The anti-Federalists also feared that a six-year term of office for a senator would encourage a federal aristocracy. In addition, since the Constitution created a federal district whose residents would not have a vote but would be directly governed by Congress, such a district would become a "sanctuary of the blackest crimes," the headquarters of the national army and the home of federal workers who would use their power to trample on the rights of free men.

With such opposition, the great achievement of the Federalist, said Dr. Bailyn, was that its authors did not merely reply to the fears of their critics, but that they did so without repudiating their past and the American Revolution. The Federalists both embraced their revolutionary heritage and modernized it.

They wrote that the creation of a central government did not betray the revolution; rather it was the best means of assuring the nation's survival and protecting the people's liberty. Their arguments overcame the fear of a strong central power. They said the federal government originated as a creature of the states, and the states still retained many powers, including the power to elect their representatives. Responding to worries over a military threat, the Federalists argued that an official state militia could overwhelm a standing army.
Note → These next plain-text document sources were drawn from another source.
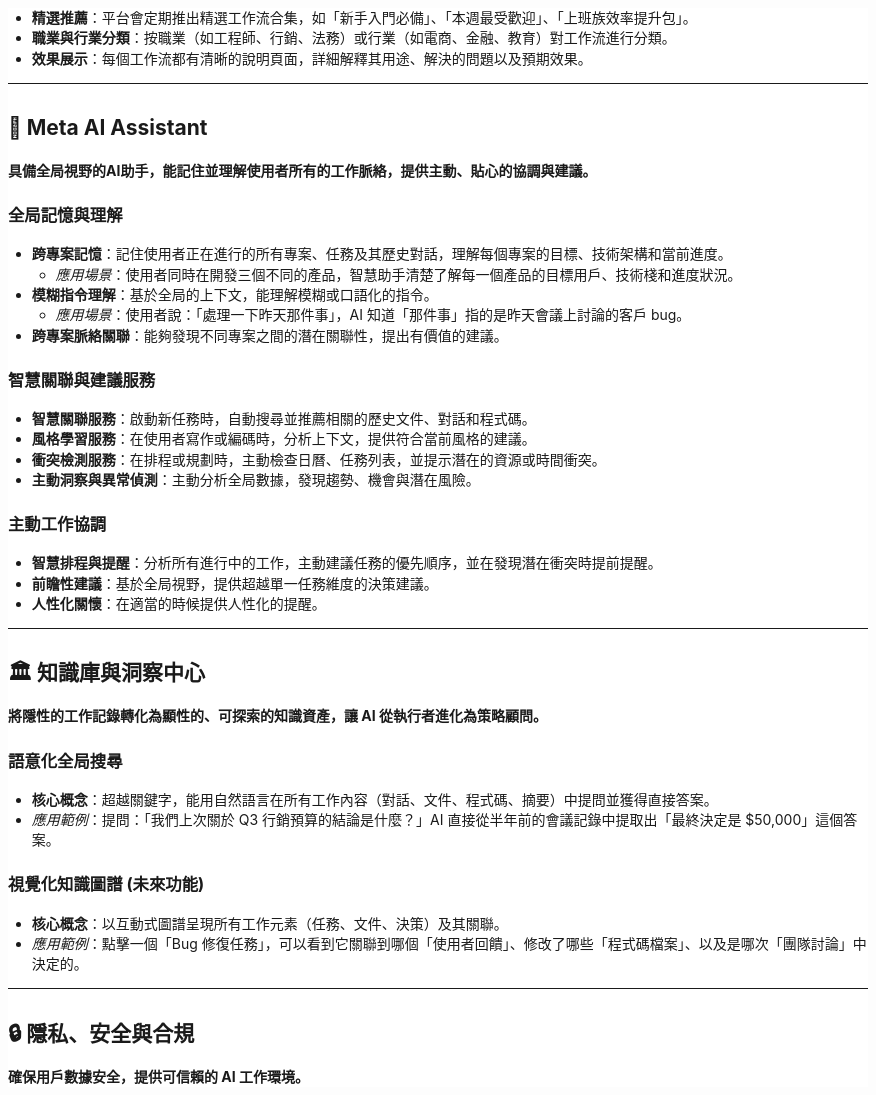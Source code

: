- **精選推薦**：平台會定期推出精選工作流合集，如「新手入門必備」、「本週最受歡迎」、「上班族效率提升包」。
- **職業與行業分類**：按職業（如工程師、行銷、法務）或行業（如電商、金融、教育）對工作流進行分類。
- **效果展示**：每個工作流都有清晰的說明頁面，詳細解釋其用途、解決的問題以及預期效果。

---

## 🧠 Meta AI Assistant

**具備全局視野的AI助手，能記住並理解使用者所有的工作脈絡，提供主動、貼心的協調與建議。**

### **全局記憶與理解**

- **跨專案記憶**：記住使用者正在進行的所有專案、任務及其歷史對話，理解每個專案的目標、技術架構和當前進度。
  - _應用場景_：使用者同時在開發三個不同的產品，智慧助手清楚了解每一個產品的目標用戶、技術棧和進度狀況。
- **模糊指令理解**：基於全局的上下文，能理解模糊或口語化的指令。
  - _應用場景_：使用者說：「處理一下昨天那件事」，AI 知道「那件事」指的是昨天會議上討論的客戶 bug。
- **跨專案脈絡關聯**：能夠發現不同專案之間的潛在關聯性，提出有價值的建議。

### **智慧關聯與建議服務**

- **智慧關聯服務**：啟動新任務時，自動搜尋並推薦相關的歷史文件、對話和程式碼。
- **風格學習服務**：在使用者寫作或編碼時，分析上下文，提供符合當前風格的建議。
- **衝突檢測服務**：在排程或規劃時，主動檢查日曆、任務列表，並提示潛在的資源或時間衝突。
- **主動洞察與異常偵測**：主動分析全局數據，發現趨勢、機會與潛在風險。

### **主動工作協調**

- **智慧排程與提醒**：分析所有進行中的工作，主動建議任務的優先順序，並在發現潛在衝突時提前提醒。
- **前瞻性建議**：基於全局視野，提供超越單一任務維度的決策建議。
- **人性化關懷**：在適當的時候提供人性化的提醒。

---

## 🏛️ 知識庫與洞察中心

**將隱性的工作記錄轉化為顯性的、可探索的知識資產，讓 AI 從執行者進化為策略顧問。**

### **語意化全局搜尋**

- **核心概念**：超越關鍵字，能用自然語言在所有工作內容（對話、文件、程式碼、摘要）中提問並獲得直接答案。
- _應用範例_：提問：「我們上次關於 Q3 行銷預算的結論是什麼？」AI 直接從半年前的會議記錄中提取出「最終決定是 $50,000」這個答案。

### **視覺化知識圖譜 (未來功能)**

- **核心概念**：以互動式圖譜呈現所有工作元素（任務、文件、決策）及其關聯。
- _應用範例_：點擊一個「Bug 修復任務」，可以看到它關聯到哪個「使用者回饋」、修改了哪些「程式碼檔案」、以及是哪次「團隊討論」中決定的。

---

## 🔒 隱私、安全與合規

**確保用戶數據安全，提供可信賴的 AI 工作環境。**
Hamilton also made the point that all military appropriations must be voted on by Congress, and the individual lawmakers would remain loyal to their state constituents.

The Federalists explained that under the Constitution neither the federal government nor the states would be sovereign, and such a balance of tensions offered the best protection from tyrannical rule and for individual freedom.

Dr. Bailyn said that Hamilton, Madison and Jay were successful in explicating the Constitution to a dubious nation because "they went beyond their basic range of thought to reach a level deeper and more original that what had come before. Although their purpose was not to create a formal treatise, in order to present their case, they devised new formulations and fresh visions regarding the use of political power."

Their goal was to convince the populace that the Constitution was the best means of preserving private rights. And they proved that two levels of power - state and national - could co-exist.

"The Constitution, for all its imperfections, is a sensitive instrument," possessing detail, clarity and a shrewd awareness of the dangers of power, concluded Dr. Bailyn. The Federalist remains relevant today because its authors "sought to preserve national rights within a stable society." These men were "conservators of radical principles, and we share their cautious optimism."

Bernice Tell is a Washington free-lance writer.